* ACTIVITY *
Copy every line of the data that includes the string "website".

* DATA TO USE *
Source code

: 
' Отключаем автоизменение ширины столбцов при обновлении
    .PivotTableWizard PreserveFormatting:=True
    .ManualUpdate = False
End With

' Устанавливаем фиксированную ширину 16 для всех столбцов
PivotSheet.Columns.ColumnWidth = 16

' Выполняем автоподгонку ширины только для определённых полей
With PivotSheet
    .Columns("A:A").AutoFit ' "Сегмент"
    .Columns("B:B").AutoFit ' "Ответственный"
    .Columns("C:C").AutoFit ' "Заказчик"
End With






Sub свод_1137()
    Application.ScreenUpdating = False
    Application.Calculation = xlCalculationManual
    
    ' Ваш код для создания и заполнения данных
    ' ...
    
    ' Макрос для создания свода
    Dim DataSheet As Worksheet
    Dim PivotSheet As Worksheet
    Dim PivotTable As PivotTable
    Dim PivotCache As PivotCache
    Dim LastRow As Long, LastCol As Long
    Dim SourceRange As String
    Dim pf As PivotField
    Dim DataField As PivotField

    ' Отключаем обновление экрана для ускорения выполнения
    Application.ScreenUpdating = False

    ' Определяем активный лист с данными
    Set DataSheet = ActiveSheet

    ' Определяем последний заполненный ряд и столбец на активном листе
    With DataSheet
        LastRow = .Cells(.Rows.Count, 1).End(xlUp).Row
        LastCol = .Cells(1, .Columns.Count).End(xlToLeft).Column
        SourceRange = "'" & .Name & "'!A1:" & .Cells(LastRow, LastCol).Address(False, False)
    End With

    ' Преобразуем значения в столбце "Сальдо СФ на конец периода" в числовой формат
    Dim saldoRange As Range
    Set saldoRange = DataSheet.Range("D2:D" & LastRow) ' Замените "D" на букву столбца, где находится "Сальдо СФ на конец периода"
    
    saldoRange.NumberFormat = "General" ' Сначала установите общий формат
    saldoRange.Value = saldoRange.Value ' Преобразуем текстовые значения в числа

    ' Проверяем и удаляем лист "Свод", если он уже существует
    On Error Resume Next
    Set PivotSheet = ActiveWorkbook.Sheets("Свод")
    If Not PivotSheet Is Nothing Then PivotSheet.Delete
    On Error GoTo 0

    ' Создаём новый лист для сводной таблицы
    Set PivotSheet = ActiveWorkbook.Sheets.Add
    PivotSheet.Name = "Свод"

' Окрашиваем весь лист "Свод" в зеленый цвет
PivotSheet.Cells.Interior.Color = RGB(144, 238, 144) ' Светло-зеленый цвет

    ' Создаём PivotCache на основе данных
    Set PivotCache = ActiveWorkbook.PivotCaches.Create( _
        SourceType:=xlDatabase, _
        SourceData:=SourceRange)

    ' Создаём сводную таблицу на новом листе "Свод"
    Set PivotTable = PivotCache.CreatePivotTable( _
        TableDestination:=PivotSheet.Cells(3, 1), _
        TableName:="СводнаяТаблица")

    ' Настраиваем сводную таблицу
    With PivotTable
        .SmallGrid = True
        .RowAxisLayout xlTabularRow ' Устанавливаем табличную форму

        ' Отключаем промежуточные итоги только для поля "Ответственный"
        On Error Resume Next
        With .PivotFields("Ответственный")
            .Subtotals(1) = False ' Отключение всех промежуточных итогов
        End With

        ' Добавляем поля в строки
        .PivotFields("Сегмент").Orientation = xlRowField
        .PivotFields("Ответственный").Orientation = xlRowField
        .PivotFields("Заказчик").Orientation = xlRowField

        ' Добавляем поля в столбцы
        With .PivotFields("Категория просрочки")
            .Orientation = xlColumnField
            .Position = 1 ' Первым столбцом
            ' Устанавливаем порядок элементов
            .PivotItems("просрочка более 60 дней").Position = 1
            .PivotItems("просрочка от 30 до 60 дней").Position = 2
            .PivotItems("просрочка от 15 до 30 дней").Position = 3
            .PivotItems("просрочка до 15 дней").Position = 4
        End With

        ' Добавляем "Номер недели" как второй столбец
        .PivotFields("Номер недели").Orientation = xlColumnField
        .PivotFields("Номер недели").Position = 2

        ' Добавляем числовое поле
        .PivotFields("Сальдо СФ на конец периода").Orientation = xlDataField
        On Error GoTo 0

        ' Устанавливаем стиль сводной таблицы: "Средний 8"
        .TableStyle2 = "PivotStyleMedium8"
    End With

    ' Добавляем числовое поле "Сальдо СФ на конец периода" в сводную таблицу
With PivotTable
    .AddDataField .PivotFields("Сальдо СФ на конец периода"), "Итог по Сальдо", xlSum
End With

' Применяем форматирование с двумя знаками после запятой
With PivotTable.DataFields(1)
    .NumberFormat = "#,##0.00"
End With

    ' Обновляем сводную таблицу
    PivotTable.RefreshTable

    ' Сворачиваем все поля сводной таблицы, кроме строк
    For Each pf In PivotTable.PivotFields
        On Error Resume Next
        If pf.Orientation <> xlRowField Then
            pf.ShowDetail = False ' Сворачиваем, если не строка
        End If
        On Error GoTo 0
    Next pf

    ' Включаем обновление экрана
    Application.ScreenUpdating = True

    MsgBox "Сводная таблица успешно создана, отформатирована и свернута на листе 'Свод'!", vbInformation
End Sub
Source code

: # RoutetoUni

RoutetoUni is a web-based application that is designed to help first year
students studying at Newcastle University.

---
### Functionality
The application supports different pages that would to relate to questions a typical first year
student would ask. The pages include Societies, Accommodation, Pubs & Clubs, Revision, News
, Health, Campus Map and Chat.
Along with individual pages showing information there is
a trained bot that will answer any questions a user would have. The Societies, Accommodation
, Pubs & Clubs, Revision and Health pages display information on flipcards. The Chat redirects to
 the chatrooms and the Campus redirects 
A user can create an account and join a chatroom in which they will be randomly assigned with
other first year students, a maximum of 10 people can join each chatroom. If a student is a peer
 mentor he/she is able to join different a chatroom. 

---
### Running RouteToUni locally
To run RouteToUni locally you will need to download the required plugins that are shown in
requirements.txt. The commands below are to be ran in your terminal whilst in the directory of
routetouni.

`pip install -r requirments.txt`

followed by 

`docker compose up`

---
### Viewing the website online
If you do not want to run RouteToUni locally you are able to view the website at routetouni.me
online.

* EXERCISE RESPONSE *
### Viewing the website online
If you do not want to run RouteToUni locally you are able to view the website at routetouni.me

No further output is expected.